## Entries supplied:
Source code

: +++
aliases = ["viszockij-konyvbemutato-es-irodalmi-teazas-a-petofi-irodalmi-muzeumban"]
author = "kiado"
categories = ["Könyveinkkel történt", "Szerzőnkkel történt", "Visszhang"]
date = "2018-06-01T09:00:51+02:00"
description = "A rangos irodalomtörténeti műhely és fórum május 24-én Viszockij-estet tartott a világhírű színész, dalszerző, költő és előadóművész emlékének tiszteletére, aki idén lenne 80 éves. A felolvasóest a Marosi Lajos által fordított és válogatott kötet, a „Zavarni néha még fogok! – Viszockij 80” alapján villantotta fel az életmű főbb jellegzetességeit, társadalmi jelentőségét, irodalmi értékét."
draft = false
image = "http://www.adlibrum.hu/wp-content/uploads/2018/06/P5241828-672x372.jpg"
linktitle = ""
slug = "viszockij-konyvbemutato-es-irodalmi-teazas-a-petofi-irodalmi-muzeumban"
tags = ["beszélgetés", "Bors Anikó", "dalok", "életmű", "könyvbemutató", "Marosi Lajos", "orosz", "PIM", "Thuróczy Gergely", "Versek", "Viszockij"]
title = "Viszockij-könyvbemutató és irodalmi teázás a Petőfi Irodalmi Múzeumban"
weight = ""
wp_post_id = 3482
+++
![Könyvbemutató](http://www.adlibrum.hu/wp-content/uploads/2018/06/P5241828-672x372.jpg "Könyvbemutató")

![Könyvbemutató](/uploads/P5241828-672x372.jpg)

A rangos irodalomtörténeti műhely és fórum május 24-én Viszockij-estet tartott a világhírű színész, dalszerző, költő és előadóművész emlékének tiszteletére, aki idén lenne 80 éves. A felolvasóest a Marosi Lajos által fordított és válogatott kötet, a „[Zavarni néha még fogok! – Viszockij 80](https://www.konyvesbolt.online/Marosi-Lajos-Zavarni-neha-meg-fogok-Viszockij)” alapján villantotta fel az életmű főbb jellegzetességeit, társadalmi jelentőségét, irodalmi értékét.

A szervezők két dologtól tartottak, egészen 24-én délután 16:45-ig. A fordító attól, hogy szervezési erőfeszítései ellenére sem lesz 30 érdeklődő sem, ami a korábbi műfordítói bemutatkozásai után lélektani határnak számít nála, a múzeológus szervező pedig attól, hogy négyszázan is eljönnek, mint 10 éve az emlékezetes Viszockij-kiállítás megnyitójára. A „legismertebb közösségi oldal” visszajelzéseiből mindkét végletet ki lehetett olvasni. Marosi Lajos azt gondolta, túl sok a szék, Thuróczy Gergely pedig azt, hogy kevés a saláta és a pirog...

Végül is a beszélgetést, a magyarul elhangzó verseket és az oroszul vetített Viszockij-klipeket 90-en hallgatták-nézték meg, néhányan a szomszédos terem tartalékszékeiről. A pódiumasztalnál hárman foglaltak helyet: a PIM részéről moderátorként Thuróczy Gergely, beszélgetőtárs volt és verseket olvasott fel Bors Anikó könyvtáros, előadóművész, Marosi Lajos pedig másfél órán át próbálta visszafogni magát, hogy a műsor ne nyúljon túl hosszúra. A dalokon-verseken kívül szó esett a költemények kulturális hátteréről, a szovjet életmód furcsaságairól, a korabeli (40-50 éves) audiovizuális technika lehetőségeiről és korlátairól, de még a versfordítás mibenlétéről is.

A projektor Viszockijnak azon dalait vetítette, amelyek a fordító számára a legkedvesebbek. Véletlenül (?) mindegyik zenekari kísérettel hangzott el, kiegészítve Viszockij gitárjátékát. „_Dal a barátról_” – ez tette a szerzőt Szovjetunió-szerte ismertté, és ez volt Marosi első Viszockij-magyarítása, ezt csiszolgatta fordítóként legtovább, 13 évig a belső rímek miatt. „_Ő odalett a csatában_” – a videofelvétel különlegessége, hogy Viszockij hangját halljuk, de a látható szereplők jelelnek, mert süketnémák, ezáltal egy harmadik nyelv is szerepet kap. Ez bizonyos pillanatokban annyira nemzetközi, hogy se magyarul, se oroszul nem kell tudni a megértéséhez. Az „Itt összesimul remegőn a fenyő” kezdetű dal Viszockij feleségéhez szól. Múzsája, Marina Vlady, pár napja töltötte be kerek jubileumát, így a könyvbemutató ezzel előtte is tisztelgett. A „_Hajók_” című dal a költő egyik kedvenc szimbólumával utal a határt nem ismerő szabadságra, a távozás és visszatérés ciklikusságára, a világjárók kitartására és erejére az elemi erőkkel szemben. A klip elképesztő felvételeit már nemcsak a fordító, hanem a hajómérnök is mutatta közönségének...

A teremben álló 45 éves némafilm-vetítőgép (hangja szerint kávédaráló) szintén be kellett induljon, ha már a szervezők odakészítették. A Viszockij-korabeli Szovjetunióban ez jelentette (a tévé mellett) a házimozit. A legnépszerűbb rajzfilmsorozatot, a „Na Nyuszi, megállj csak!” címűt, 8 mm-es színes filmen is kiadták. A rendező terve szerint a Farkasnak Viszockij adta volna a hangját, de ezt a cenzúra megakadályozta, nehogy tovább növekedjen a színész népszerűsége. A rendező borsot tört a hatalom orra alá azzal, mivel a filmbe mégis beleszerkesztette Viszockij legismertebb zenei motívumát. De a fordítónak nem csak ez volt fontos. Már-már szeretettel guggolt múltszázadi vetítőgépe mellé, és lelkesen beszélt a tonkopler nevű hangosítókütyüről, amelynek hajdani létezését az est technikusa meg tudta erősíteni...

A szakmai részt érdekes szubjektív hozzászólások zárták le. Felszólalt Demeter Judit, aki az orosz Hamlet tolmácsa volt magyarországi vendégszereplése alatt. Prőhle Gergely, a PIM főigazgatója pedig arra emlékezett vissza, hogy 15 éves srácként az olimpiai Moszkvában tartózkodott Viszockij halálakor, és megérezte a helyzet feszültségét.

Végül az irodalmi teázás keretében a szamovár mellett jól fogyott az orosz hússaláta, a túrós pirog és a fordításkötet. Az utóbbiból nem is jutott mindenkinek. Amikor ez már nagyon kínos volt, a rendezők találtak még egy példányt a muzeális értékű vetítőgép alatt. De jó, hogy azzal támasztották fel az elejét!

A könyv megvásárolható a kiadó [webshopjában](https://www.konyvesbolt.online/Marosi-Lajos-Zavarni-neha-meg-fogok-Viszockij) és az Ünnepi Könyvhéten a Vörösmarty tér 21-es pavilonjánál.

## Exercise directions:
For the string "muzeumban", filter the data and copy out each line where it occurs.

## Solution for this problem:
aliases = ["viszockij-konyvbemutato-es-irodalmi-teazas-a-petofi-irodalmi-muzeumban"]
slug = "viszockij-konyvbemutato-es-irodalmi-teazas-a-petofi-irodalmi-muzeumban"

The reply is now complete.